What appears from the first line of the records below through the line containing "is not secure." must be reproduced verbatim.

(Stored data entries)
—————

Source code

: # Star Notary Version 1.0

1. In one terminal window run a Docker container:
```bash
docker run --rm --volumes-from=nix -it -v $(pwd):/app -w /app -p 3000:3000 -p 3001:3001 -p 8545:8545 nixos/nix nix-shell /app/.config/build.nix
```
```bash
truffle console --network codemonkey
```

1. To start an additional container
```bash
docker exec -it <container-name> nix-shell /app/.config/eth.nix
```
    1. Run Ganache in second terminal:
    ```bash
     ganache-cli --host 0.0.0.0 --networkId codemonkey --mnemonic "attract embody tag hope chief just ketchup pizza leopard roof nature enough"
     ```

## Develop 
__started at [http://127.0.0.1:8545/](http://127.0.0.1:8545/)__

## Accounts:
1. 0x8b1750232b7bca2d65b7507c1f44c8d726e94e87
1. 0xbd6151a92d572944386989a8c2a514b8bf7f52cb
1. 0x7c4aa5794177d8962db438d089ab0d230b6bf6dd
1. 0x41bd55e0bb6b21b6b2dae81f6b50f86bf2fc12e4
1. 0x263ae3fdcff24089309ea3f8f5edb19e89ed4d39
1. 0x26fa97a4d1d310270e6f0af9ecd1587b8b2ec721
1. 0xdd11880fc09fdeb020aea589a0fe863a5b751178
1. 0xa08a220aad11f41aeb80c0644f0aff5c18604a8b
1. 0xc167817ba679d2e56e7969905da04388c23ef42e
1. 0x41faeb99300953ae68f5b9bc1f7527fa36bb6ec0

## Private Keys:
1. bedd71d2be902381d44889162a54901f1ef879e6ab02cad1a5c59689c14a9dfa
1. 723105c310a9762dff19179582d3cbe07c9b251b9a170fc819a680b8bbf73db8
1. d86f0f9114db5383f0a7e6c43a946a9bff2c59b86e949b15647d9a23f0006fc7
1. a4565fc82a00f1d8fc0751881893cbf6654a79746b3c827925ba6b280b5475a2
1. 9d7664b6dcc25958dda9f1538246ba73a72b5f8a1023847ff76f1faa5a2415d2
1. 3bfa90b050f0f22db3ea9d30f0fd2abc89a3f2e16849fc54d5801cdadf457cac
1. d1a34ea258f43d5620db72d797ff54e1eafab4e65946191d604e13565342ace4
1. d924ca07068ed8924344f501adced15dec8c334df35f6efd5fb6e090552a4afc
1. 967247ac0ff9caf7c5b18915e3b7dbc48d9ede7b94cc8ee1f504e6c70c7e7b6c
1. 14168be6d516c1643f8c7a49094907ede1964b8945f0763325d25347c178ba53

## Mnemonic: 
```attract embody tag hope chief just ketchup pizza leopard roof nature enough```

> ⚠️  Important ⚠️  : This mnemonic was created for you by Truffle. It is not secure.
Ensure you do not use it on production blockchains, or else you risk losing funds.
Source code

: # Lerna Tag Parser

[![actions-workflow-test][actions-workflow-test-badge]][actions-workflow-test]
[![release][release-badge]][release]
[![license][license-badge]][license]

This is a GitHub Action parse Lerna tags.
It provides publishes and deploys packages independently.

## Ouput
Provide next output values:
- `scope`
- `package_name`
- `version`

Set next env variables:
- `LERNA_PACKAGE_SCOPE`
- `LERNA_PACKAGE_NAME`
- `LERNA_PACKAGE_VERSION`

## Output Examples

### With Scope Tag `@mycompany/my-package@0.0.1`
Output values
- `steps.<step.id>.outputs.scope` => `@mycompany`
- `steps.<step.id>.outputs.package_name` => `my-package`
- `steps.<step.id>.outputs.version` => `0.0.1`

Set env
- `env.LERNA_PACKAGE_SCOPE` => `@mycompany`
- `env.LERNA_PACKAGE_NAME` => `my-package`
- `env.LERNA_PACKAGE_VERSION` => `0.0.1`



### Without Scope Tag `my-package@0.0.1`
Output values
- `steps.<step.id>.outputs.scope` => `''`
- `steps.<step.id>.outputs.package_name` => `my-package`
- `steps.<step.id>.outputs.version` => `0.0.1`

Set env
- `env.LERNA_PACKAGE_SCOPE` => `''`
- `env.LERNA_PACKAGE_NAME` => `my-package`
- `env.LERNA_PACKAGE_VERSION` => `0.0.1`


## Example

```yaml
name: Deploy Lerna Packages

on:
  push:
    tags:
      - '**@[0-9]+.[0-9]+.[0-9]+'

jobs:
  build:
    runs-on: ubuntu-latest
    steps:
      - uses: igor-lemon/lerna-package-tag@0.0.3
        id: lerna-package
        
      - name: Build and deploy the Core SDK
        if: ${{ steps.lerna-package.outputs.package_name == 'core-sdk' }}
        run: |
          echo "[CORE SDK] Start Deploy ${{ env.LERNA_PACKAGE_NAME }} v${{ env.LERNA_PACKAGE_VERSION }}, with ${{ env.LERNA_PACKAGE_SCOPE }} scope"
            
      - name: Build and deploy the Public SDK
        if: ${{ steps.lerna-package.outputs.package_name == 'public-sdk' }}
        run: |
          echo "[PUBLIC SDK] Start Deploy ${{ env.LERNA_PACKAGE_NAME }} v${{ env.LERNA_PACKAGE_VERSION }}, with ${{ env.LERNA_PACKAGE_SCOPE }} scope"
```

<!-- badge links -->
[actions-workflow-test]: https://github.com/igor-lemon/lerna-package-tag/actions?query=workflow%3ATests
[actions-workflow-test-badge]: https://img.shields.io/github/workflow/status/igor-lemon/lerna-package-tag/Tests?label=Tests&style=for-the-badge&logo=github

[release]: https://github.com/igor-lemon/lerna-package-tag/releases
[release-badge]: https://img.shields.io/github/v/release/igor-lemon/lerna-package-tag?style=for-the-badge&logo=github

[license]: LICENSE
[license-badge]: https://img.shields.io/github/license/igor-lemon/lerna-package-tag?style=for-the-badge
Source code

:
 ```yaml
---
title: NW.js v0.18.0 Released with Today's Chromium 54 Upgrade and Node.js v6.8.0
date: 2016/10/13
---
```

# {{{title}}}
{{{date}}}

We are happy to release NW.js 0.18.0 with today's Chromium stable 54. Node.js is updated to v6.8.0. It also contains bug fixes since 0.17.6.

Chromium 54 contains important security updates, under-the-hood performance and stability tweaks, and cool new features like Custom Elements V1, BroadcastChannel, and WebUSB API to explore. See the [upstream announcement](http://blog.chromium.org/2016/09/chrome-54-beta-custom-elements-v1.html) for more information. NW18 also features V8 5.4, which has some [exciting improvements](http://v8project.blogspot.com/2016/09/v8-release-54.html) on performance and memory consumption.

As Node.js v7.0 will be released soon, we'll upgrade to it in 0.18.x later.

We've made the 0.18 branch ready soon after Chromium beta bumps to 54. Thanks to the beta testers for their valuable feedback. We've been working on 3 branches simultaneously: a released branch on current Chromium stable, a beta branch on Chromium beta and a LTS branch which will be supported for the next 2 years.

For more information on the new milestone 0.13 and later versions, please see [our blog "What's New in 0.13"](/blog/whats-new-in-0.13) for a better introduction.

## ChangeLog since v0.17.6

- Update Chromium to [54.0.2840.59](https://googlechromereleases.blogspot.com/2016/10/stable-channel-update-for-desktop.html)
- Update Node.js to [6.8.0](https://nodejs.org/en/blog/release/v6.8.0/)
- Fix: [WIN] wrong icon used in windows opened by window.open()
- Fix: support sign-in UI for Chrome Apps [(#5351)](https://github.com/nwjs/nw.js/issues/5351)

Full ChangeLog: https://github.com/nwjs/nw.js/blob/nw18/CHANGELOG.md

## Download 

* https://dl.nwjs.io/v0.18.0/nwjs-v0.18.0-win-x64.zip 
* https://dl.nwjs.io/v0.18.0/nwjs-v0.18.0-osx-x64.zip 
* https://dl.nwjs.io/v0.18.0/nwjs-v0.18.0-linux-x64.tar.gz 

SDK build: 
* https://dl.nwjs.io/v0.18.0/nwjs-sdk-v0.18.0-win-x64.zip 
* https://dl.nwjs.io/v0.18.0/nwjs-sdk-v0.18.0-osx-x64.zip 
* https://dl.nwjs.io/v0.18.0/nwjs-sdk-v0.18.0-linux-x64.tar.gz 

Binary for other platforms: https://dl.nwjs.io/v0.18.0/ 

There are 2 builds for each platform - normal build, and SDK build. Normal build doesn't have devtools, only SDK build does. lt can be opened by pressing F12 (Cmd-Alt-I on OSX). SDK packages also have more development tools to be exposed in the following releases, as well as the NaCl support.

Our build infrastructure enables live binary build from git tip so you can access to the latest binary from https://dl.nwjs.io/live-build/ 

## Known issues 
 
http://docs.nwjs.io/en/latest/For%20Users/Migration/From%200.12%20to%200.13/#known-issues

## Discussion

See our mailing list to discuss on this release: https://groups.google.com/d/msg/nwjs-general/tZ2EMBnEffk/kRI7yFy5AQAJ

—————

**SOLUTION TO THE EXERCISE**.
Source code

: # Star Notary Version 1.0

1. In one terminal window run a Docker container:
```bash
docker run --rm --volumes-from=nix -it -v $(pwd):/app -w /app -p 3000:3000 -p 3001:3001 -p 8545:8545 nixos/nix nix-shell /app/.config/build.nix
```
```bash
truffle console --network codemonkey
```

1. To start an additional container
```bash
docker exec -it <container-name> nix-shell /app/.config/eth.nix
```
    1. Run Ganache in second terminal:
    ```bash
     ganache-cli --host 0.0.0.0 --networkId codemonkey --mnemonic "attract embody tag hope chief just ketchup pizza leopard roof nature enough"
     ```

## Develop 
__started at [http://127.0.0.1:8545/](http://127.0.0.1:8545/)__

## Accounts:
1. 0x8b1750232b7bca2d65b7507c1f44c8d726e94e87
1. 0xbd6151a92d572944386989a8c2a514b8bf7f52cb
1. 0x7c4aa5794177d8962db438d089ab0d230b6bf6dd
1. 0x41bd55e0bb6b21b6b2dae81f6b50f86bf2fc12e4
1. 0x263ae3fdcff24089309ea3f8f5edb19e89ed4d39
1. 0x26fa97a4d1d310270e6f0af9ecd1587b8b2ec721
1. 0xdd11880fc09fdeb020aea589a0fe863a5b751178
1. 0xa08a220aad11f41aeb80c0644f0aff5c18604a8b
1. 0xc167817ba679d2e56e7969905da04388c23ef42e
1. 0x41faeb99300953ae68f5b9bc1f7527fa36bb6ec0

## Private Keys:
1. bedd71d2be902381d44889162a54901f1ef879e6ab02cad1a5c59689c14a9dfa
1. 723105c310a9762dff19179582d3cbe07c9b251b9a170fc819a680b8bbf73db8
1. d86f0f9114db5383f0a7e6c43a946a9bff2c59b86e949b15647d9a23f0006fc7
1. a4565fc82a00f1d8fc0751881893cbf6654a79746b3c827925ba6b280b5475a2
1. 9d7664b6dcc25958dda9f1538246ba73a72b5f8a1023847ff76f1faa5a2415d2
1. 3bfa90b050f0f22db3ea9d30f0fd2abc89a3f2e16849fc54d5801cdadf457cac
1. d1a34ea258f43d5620db72d797ff54e1eafab4e65946191d604e13565342ace4
1. d924ca07068ed8924344f501adced15dec8c334df35f6efd5fb6e090552a4afc
1. 967247ac0ff9caf7c5b18915e3b7dbc48d9ede7b94cc8ee1f504e6c70c7e7b6c
1. 14168be6d516c1643f8c7a49094907ede1964b8945f0763325d25347c178ba53

## Mnemonic: 
```attract embody tag hope chief just ketchup pizza leopard roof nature enough```

> ⚠️  Important ⚠️  : This mnemonic was created for you by Truffle. It is not secure.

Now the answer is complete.